Bomb HDU - 3555——vjudge题目链接

 The counter-terrorists found a time bomb in the dust. But this time the terrorists improve on the time bomb. The number sequence of the time bomb counts from 1 to N. If the current number sequence includes the sub-sequence "49", the power of the blast would add one point.
Now the counter-terrorist knows the number N. They want to know the final points of the power.

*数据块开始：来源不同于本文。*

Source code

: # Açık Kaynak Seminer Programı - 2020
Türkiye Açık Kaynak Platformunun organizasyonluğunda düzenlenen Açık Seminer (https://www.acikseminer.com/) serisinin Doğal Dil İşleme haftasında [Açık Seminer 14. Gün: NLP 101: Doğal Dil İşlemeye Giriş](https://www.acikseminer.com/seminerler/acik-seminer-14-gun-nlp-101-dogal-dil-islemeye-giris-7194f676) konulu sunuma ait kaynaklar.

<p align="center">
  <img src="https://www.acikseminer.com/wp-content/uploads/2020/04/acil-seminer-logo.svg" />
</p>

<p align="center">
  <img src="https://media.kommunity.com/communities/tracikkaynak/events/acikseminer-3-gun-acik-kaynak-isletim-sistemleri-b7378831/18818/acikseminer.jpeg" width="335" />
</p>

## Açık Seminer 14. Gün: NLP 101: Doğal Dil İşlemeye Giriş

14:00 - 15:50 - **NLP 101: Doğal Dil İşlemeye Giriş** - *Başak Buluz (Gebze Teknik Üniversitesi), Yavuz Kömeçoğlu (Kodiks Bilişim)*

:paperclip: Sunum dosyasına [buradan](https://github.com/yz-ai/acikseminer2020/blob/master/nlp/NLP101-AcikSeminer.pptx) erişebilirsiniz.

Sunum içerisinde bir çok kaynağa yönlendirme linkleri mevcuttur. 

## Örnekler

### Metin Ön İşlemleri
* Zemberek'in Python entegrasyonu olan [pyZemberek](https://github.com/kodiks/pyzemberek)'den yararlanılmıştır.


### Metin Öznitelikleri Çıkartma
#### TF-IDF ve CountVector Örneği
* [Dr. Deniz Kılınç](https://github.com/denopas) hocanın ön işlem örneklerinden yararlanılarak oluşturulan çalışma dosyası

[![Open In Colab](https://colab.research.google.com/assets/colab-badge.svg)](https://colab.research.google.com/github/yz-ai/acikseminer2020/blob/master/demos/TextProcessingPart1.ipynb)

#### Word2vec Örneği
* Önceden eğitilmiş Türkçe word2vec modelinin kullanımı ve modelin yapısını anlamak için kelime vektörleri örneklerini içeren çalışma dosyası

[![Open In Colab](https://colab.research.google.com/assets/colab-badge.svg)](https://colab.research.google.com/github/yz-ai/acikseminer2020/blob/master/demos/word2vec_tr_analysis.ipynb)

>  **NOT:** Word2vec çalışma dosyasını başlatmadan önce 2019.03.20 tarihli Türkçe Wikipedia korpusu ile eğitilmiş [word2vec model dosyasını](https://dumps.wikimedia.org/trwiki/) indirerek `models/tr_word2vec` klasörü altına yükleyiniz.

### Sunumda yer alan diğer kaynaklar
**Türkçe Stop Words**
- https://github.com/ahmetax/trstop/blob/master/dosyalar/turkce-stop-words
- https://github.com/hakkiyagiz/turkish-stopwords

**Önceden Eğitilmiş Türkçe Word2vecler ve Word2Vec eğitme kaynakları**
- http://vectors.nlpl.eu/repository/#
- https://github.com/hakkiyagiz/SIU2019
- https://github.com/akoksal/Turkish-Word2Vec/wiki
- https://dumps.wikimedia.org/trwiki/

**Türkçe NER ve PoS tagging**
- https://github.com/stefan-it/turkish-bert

Can you help them?

Input
The first line of input consists of an integer T (1 <= T <= 10000), indicating the number of test cases. For each test case, there will be an integer N (1 <= N <= 2^63-1) as the description.
The input terminates by end of file marker.

Output
For each test case, output an integer indicating the final points of the power.

Sample Input

3
1
50
500

Sample Output

0
1
15

Hint

From 1 to 500, the numbers that include the sub-sequence "49" are "49","149","249","349","449","490","491","492","493","494","495","496","497","498","499",
so the answer is 15.

以下为Accepted代码

#include <cstdio>
#include <cstring>
#include <algorithm>

using namespace std;

typedef long long LL;

int dig[24];/*数位分离*/
LL dp[24][2][14];

LL dfs(int pos/*当前数位*/, bool state/*状态是否满足*/, int pre/*前一位的值*/, bool is_max/*是否达到临界*/);
LL solve(LL n);/*求解区间[1, n]*/

int main(){
    memset(dp, -1, sizeof(dp));
    int T;
    LL n;
    scanf("%d", &T);
    while(T--){
        scanf("%lld", &n);
        printf("%lld\n", solve(n));
    }
    return 0;
}
LL solve(LL x){
    memset(dig, 0, sizeof(dig));
    int pos = 0;
    while(x){
        dig[pos++] = x%10;
        x /= 10;
    }
    return dfs(pos-1, 0, -1, 1);
}
LL dfs(int pos, bool state, int pre, bool is_max){
    if(pos == -1)
        return state;/*返回true表示当前状态满足条件进而累加，返回false表示当前状态不满足条件*/
    if(!is_max && dp[pos][state][pre] != -1)
        return dp[pos][state][pre];
    int up_top = 9;
    if(is_max)/*临界判断*/
        up_top = dig[pos];
    LL cnt = 0;
    for(int i = 0; i <= up_top; i++){
        if(pre == 4 && i == 9)/*条件满足*/
            cnt += dfs(pos-1, true, i, is_max && i == up_top);
        else
            cnt += dfs(pos-1, state, i, is_max && i == up_top);
    }
    if(!is_max)/*全局记忆化搜索:判断是否可记忆*/
        dp[pos][state][pre] = cnt;
    return cnt;/*返回当前状态的解*/
}